What to work on: Line by line, please look for the word "Reference" in the following records, then copy each line you find it in.

Stored data entries:

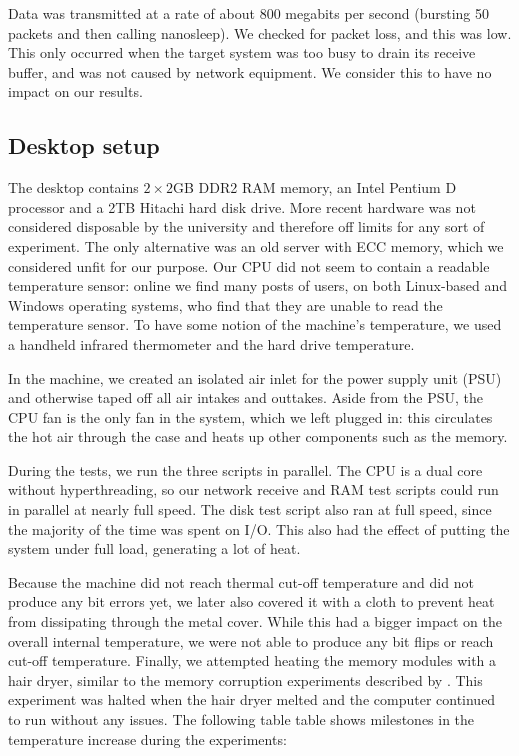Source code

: \documentclass[conference]{IEEEtran}
\begin{document}
Data was transmitted at a rate of about 800 megabits per second (bursting 50
packets and then calling nanosleep). We checked for packet loss, and this was
low. This only occurred when the target system was too busy to drain its
receive buffer, and was not caused by network equipment. We consider this to
have no impact on our results.

\subsection{Desktop setup}

The desktop contains $2\times2$GB DDR2 RAM memory, an Intel Pentium D processor
and a 2TB Hitachi hard disk drive. More recent hardware was not considered
disposable by the university and therefore off limits for any sort of
experiment. The only alternative was an old server with ECC memory, which we
considered unfit for our purpose. Our CPU did not seem to contain a readable
temperature sensor: online we find many posts of users, on both Linux-based and
Windows operating systems, who find that they are unable to read the
temperature sensor. To have some notion of the machine's temperature, we used a
handheld infrared thermometer and the hard drive temperature.

In the machine, we created an isolated air inlet for the power supply unit
(PSU) and otherwise taped off all air intakes and outtakes. Aside from the PSU,
the CPU fan is the only fan in the system, which we left plugged in: this
circulates the hot air through the case and heats up other components such as
the memory.

During the tests, we run the three scripts in parallel. The CPU is a dual core
without hyperthreading, so our network receive and RAM test scripts could run
in parallel at nearly full speed. The disk test script also ran at full speed,
since the majority of the time was spent on I/O. This also had the effect of
putting the system under full load, generating a lot of heat.

Because the machine did not reach thermal cut-off temperature and did not
produce any bit errors yet, we later also covered it with a cloth to prevent
heat from dissipating through the metal cover. While this had a bigger impact
on the overall internal temperature, we were not able to produce any bit flips
or reach cut-off temperature. Finally, we attempted heating the memory modules
with a hair dryer, similar to the memory corruption experiments described by
\cite{jvm}. This experiment was halted when the hair dryer melted and the
computer continued to run without any issues. The following table table shows
milestones in the temperature increase during the experiments:
\end{document}
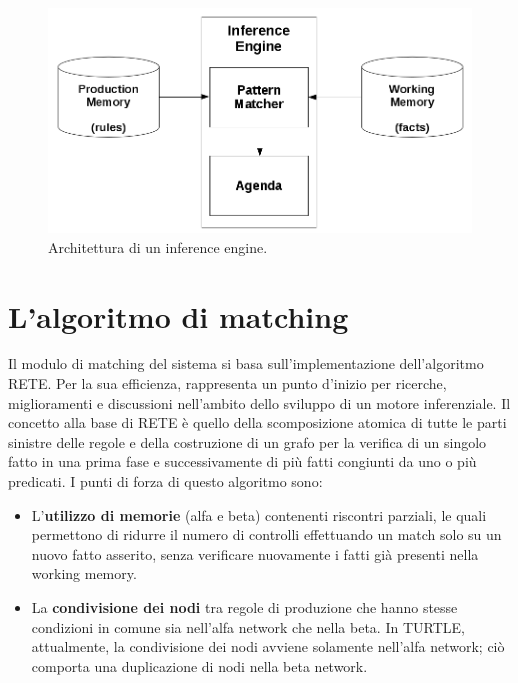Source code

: \begin{figure}[!ht]
  \centering
  \includegraphics[scale=0.35]{pictures/engine}
  \caption{Architettura di un inference engine.}
\end{figure}


\section{L'algoritmo di matching}
Il modulo di matching del sistema si basa sull'implementazione dell'algoritmo RETE. Per la sua efficienza, rappresenta un punto d'inizio per ricerche, miglioramenti e discussioni nell'ambito dello sviluppo di un motore inferenziale. Il concetto alla base di RETE è quello della scomposizione atomica di tutte le parti sinistre delle regole e della costruzione di un grafo per la verifica di un singolo fatto in una prima fase e successivamente di più fatti congiunti da uno o più predicati.
I punti di forza di questo algoritmo sono:
\begin{itemize}
\item L'\textbf{utilizzo di memorie} (alfa e beta) contenenti riscontri parziali, le quali permettono di ridurre il numero di controlli effettuando un match solo su un nuovo fatto asserito, senza verificare nuovamente i fatti già presenti nella working memory.
\item La \textbf{condivisione dei nodi} tra regole di produzione che hanno stesse condizioni in comune sia nell'alfa network che nella beta. In TURTLE, attualmente, la condivisione dei nodi avviene solamente nell'alfa network; ciò comporta una duplicazione di nodi nella beta network. 
\end{itemize}


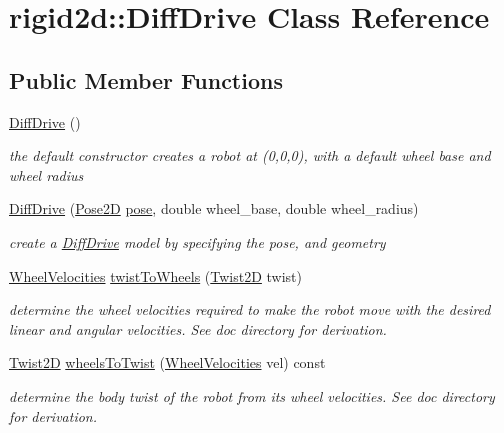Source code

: \hypertarget{classrigid2d_1_1DiffDrive}{}\section{rigid2d\+:\+:Diff\+Drive Class Reference}
\label{classrigid2d_1_1DiffDrive}
\subsection*{Public Member Functions}
\begin{DoxyCompactItemize}
\item 
\mbox{\label{classrigid2d_1_1DiffDrive_a2d646290b7a03d391a59e8a296fea30d}} 
\hyperlink{classrigid2d_1_1DiffDrive_a2d646290b7a03d391a59e8a296fea30d}{Diff\+Drive} ()
\begin{DoxyCompactList}\small\item\em the default constructor creates a robot at (0,0,0), with a default wheel base and wheel radius \end{DoxyCompactList}\item 
\hyperlink{classrigid2d_1_1DiffDrive_a5af54c5b7f4bacebb75a287031e792b4}{Diff\+Drive} (\hyperlink{structrigid2d_1_1Pose2D}{Pose2D} \hyperlink{classrigid2d_1_1DiffDrive_a3af583df8981ddfb338bba07b7297ff2}{pose}, double wheel\+\_\+base, double wheel\+\_\+radius)
\begin{DoxyCompactList}\small\item\em create a \hyperlink{classrigid2d_1_1DiffDrive}{Diff\+Drive} model by specifying the pose, and geometry \end{DoxyCompactList}\item 
\hyperlink{structrigid2d_1_1WheelVelocities}{Wheel\+Velocities} \hyperlink{classrigid2d_1_1DiffDrive_a636194ac11bb3851059989ae118bbf1d}{twist\+To\+Wheels} (\hyperlink{structrigid2d_1_1Twist2D}{Twist2D} twist)
\begin{DoxyCompactList}\small\item\em determine the wheel velocities required to make the robot move with the desired linear and angular velocities. See doc directory for derivation. \end{DoxyCompactList}\item 
\hyperlink{structrigid2d_1_1Twist2D}{Twist2D} \hyperlink{classrigid2d_1_1DiffDrive_a34f3a4df7a14565563a6b56d8eef2b9b}{wheels\+To\+Twist} (\hyperlink{structrigid2d_1_1WheelVelocities}{Wheel\+Velocities} vel) const
\begin{DoxyCompactList}\small\item\em determine the body twist of the robot from its wheel velocities. See doc directory for derivation. \end{DoxyCompactList}\item 

\end{DoxyCompactItemize}
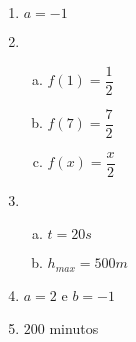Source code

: \documentclass[12pt]{article}
\begin{document}
\begin{res}
\begin{multicols}{2}
\begin{enumerate}[(1)]
            \item $a=-1$

            \item
                \begin{enumerate}[(a)]
                    \item $f\left( 1\right)=\dfrac{1}{2}$
                    \item  $f\left( 7\right)=\dfrac{7}{2}$
                    \item  $f\left( x\right)=\dfrac{x}{2}$
                \end{enumerate}

            \item
                \begin{enumerate}[(a)]
                    \item $t=20s$
                    \item  $h_{max}=500m$
                \end{enumerate}

            \item $a=2$ e $b=-1$

            \item $200$ minutos

        \end{enumerate}
    \end{multicols}
\end{res}
\end{document}
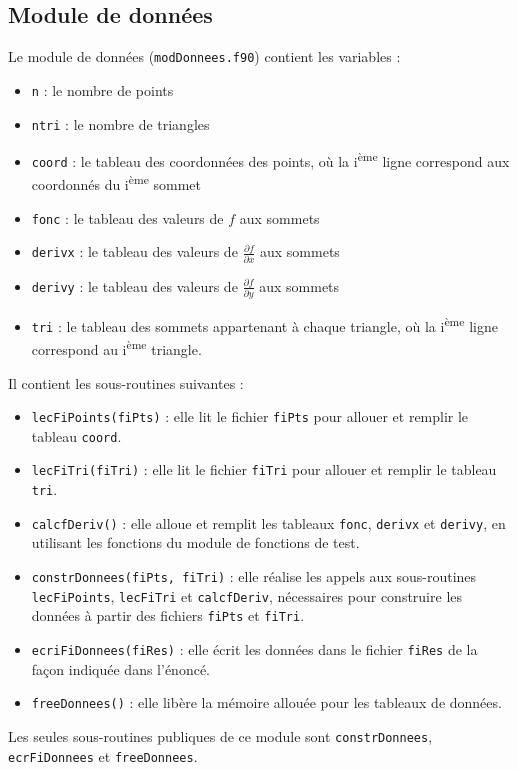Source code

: \documentclass[12 pt]{article}
\newcommand{\up}[1]{\textsuperscript{#1}}
\begin{document}
\subsection{Module de données}
Le module de données (\texttt{modDonnees.f90}) contient les variables :
\begin{itemize}
	\item \texttt{n} : le nombre de points
	\item \texttt{ntri} : le nombre de triangles
	\item \texttt{coord} : le tableau des coordonnées des points, où la i\up{ème} ligne correspond aux coordonnés du i\up{ème} sommet
	\item \texttt{fonc} : le tableau des valeurs de $f$ aux sommets
	\item \texttt{derivx} : le tableau des valeurs de $\frac{\partial{f}}{\partial{x}}$ aux sommets
	\item \texttt{derivy} : le tableau des valeurs de $\frac{\partial{f}}{\partial{y}}$ aux sommets
	\item \texttt{tri} : le tableau des sommets appartenant à chaque triangle, où la i\up{ème} ligne correspond au i\up{ème} triangle.
\end{itemize}
Il contient les sous-routines suivantes : 
\begin{itemize}
	\item \texttt{lecFiPoints(fiPts)} : elle lit le fichier \texttt{fiPts} pour allouer et remplir le tableau \texttt{coord}.
	\item \texttt{lecFiTri(fiTri)} : elle lit le fichier \texttt{fiTri} pour allouer et remplir le tableau \texttt{tri}.
	\item \texttt{calcfDeriv()} : elle alloue et remplit les tableaux \texttt{fonc}, \texttt{derivx} et \texttt{derivy}, en utilisant les fonctions du module de fonctions de test.
	\item  \texttt{constrDonnees(fiPts, fiTri)} : elle réalise les appels aux sous-routines \texttt{lecFiPoints}, \texttt{lecFiTri} et \texttt{calcfDeriv}, nécessaires pour construire les données à partir des fichiers \texttt{fiPts} et \texttt{fiTri}.
	\item \texttt{ecriFiDonnees(fiRes)} : elle écrit les données dans le fichier \texttt{fiRes} de la façon indiquée dans l'énoncé.
	\item \texttt{freeDonnees()} : elle libère la mémoire allouée pour les tableaux de données.
\end{itemize}
Les seules sous-routines publiques de ce module sont \texttt{constrDonnees}, \texttt{ecrFiDonnees} et \texttt{freeDonnees}.
\end{document}
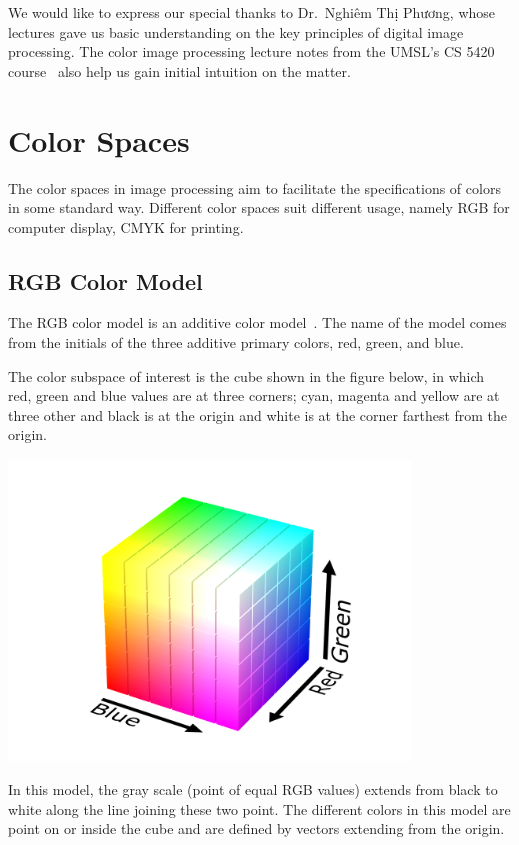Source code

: \documentclass[a4paper,12pt]{article}
\begin{document}
We would like to express our special thanks to Dr.~Nghiêm Thị Phương,
whose lectures gave us basic understanding on the key principles of
digital image processing.  The color image processing lecture notes from
the UMSL's CS 5420 course~\cite{cs5420} also help us gain initial intuition
on the matter.

\section{Color Spaces}
The color spaces in image processing aim to facilitate the specifications of
colors in some standard way.  Different color spaces suit different usage,
namely RGB for computer display, CMYK for printing.

\subsection{RGB Color Model}
The RGB color model is an additive color model~\cite{rgb}.  The name of
the model comes from the initials of the three additive primary colors,
red, green, and blue.

The color subspace of interest is the cube shown in the figure below, in which
red, green and blue values are at three corners; cyan, magenta and yellow are
at three other and black is at the origin and white is at the corner farthest
from the origin.
\begin{center}
  \includegraphics[width=0.80\textwidth]{rgb.png}
\end{center}

In this model, the gray scale (point of equal RGB values) extends from black
to white along the line joining these two point.  The different colors in
this model are point on or inside the cube and are defined by vectors extending
from the origin.
\end{document}
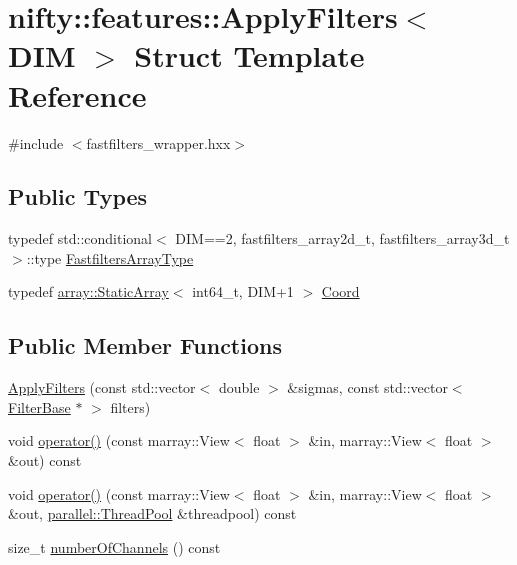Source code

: \hypertarget{structnifty_1_1features_1_1ApplyFilters}{}\section{nifty\+:\+:features\+:\+:Apply\+Filters$<$ D\+I\+M $>$ Struct Template Reference}
\label{structnifty_1_1features_1_1ApplyFilters}


{\ttfamily \#include $<$fastfilters\+\_\+wrapper.\+hxx$>$}

\subsection*{Public Types}
\begin{DoxyCompactItemize}
\item 
typedef std\+::conditional$<$ D\+I\+M==2, fastfilters\+\_\+array2d\+\_\+t, fastfilters\+\_\+array3d\+\_\+t $>$\+::type \hyperlink{structnifty_1_1features_1_1ApplyFilters_adfddd3f0fdaa0179cc23100901565774}{Fastfilters\+Array\+Type}
\item 
typedef \hyperlink{namespacenifty_1_1array_a683f151f19c851754e0c6d55ed16a0c2}{array\+::\+Static\+Array}$<$ int64\+\_\+t, D\+I\+M+1 $>$ \hyperlink{structnifty_1_1features_1_1ApplyFilters_a0a26d161f300b3394044f1357ae5ebfd}{Coord}
\end{DoxyCompactItemize}
\subsection*{Public Member Functions}
\begin{DoxyCompactItemize}
\item 
\hyperlink{structnifty_1_1features_1_1ApplyFilters_a21bb107c65ee2783993d6de3170d2922}{Apply\+Filters} (const std\+::vector$<$ double $>$ \&sigmas, const std\+::vector$<$ \hyperlink{structnifty_1_1features_1_1FilterBase}{Filter\+Base} $\ast$ $>$ filters)
\item 
void \hyperlink{structnifty_1_1features_1_1ApplyFilters_a075f9232abd8d323ba121b2bdd49fa17}{operator()} (const marray\+::\+View$<$ float $>$ \&in, marray\+::\+View$<$ float $>$ \&out) const 
\item 
void \hyperlink{structnifty_1_1features_1_1ApplyFilters_a6fc96c356178496a7b6c08c8e429dead}{operator()} (const marray\+::\+View$<$ float $>$ \&in, marray\+::\+View$<$ float $>$ \&out, \hyperlink{classnifty_1_1parallel_1_1ThreadPool}{parallel\+::\+Thread\+Pool} \&threadpool) const 
\item 
size\+\_\+t \hyperlink{structnifty_1_1features_1_1ApplyFilters_afb7d56d68a25b2aaf2de29e3d6f39cff}{number\+Of\+Channels} () const 
\end{DoxyCompactItemize}


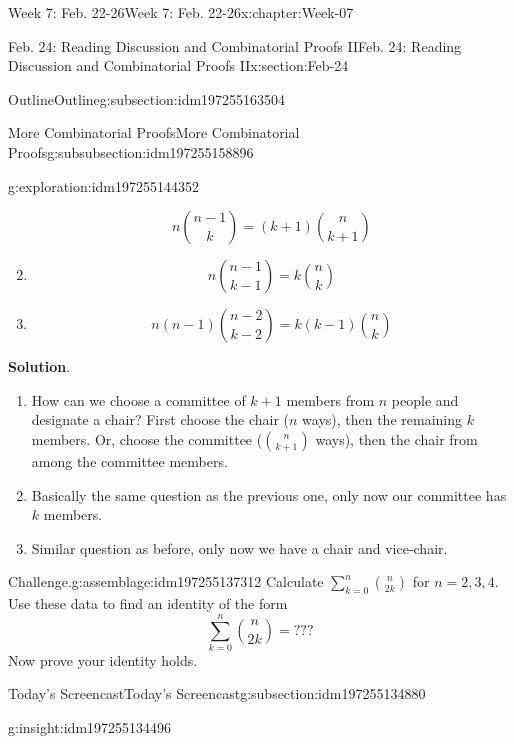 \documentclass[oneside,10pt,]{book}
\newcommand{\blocktitlefont}{\relax}
\numberwithin{equation}{section}
\newlength{\qrsize}
\newlength{\previewwidth}
\begin{document}
\begin{chapterptx}{Week 7: Feb. 22-26}{}{Week 7: Feb. 22-26}{}{}{x:chapter:Week-07}
\begin{sectionptx}{Feb. 24: Reading Discussion and Combinatorial Proofs II}{}{Feb. 24: Reading Discussion and Combinatorial Proofs II}{}{}{x:section:Feb-24}
\begin{subsectionptx}{Outline}{}{Outline}{}{}{g:subsection:idm197255163504}
\begin{subsubsectionptx}{More Combinatorial Proofs}{}{More Combinatorial Proofs}{}{}{g:subsubsection:idm197255158896}
\begin{exploration}{}{g:exploration:idm197255144352}
\begin{enumerate}
\begin{equation*}
n\binom{n-1}{k} = (k+1) \binom{n}{k+1}
\end{equation*}
%
\item{}%
\begin{equation*}
n\binom{n-1}{k-1} = k\binom{n}{k}
\end{equation*}
%
\item{}%
\begin{equation*}
n(n-1)\binom{n-2}{k-2} = k(k-1)\binom{n}{k}
\end{equation*}
%
\end{enumerate}
\par\smallskip%
\noindent\textbf{\blocktitlefont Solution}.\hypertarget{g:solution:idm197255141072}{}\quad{}%
\begin{enumerate}
\item{}How can we choose a committee of \(k+1\) members from \(n\) people and designate a chair? First choose the chair (\(n\) ways), then the remaining \(k\) members. Or, choose the committee (\(\binom{n}{k+1}\) ways), then the chair from among the committee members.%
\item{}Basically the same question as the previous one, only now our committee has \(k\) members.%
\item{}Similar question as before, only now we have a chair and vice-chair.%
\end{enumerate}
\end{exploration}%
\begin{assemblage}{Challenge.}{g:assemblage:idm197255137312}%
Calculate \(\sum_{k=0}^n \binom{n}{2k}\) for \(n=2,3,4\). Use these data to find an identity of the form%
\begin{equation*}
\sum\limits_{k=0}^n \binom{n}{2k} = ???
\end{equation*}
Now prove your identity holds.%
\end{assemblage}
\end{subsubsectionptx}
\end{subsectionptx}
%
%
\typeout{************************************************}
\typeout{************************************************}
%
\begin{subsectionptx}{Today's Screencast}{}{Today's Screencast}{}{}{g:subsection:idm197255134880}
\begin{insight}{}{g:insight:idm197255134496}%
\setlength{\qrsize}{9em}
\setlength{\previewwidth}{\linewidth}
\addtolength{\previewwidth}{-\qrsize}
\begin{tcbraster}[raster columns=2, raster column skip=1pt, raster halign=center, raster force size=false, raster left skip=0pt, raster right skip=0pt]%

\end{tcbraster}
\end{insight}
\end{subsectionptx}
\end{sectionptx}
\end{chapterptx}
\end{document}
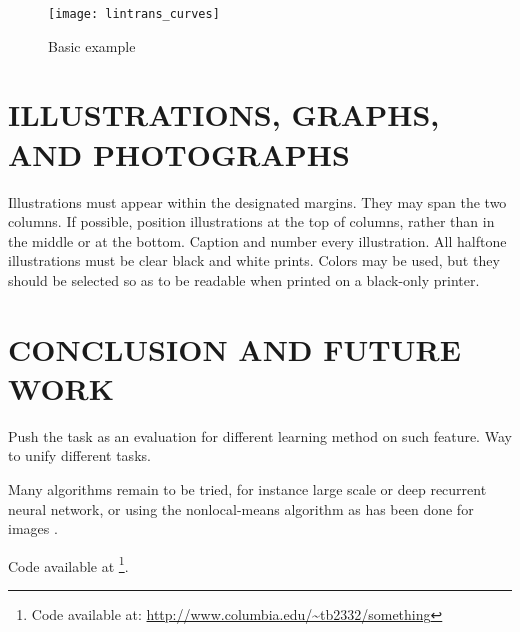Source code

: \documentclass{article}
\begin{document}
\begin{figure}[t]
\begin{center}
\texttt{[image: lintrans\_curves]}
\end{center}
\caption{Basic example}
\label{fig:lintrans}
\end{figure}


\section{ILLUSTRATIONS, GRAPHS, AND PHOTOGRAPHS}
\label{sec:illust}

Illustrations must appear within the designated margins.  They may span the two
columns.  If possible, position illustrations at the top of columns, rather
than in the middle or at the bottom.  Caption and number every illustration.
All halftone illustrations must be clear black and white prints.  Colors may be
used, but they should be selected so as to be readable when printed on a
black-only printer.


\section{CONCLUSION AND FUTURE WORK}
\label{sec:conclusion}
Push the task as an evaluation for different learning method on such feature.
Way to unify different tasks.

Many algorithms remain to be tried, for instance large scale or deep recurrent
neural network, or using the nonlocal-means algorithm as has been done for
images \cite{Buades2005}.

Code available at \footnote{Code available at: \url{http://www.columbia.edu/~tb2332/something}}.





\end{document}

Answer:
: \hypertarget{classrigid2d_1_1DiffDrive}{}\section{rigid2d\+:\+:Diff\+Drive Class Reference}
: \hypertarget{structnifty_1_1features_1_1ApplyFilters}{}\section{nifty\+:\+:features\+:\+:Apply\+Filters$<$ D\+I\+M $>$ Struct Template Reference}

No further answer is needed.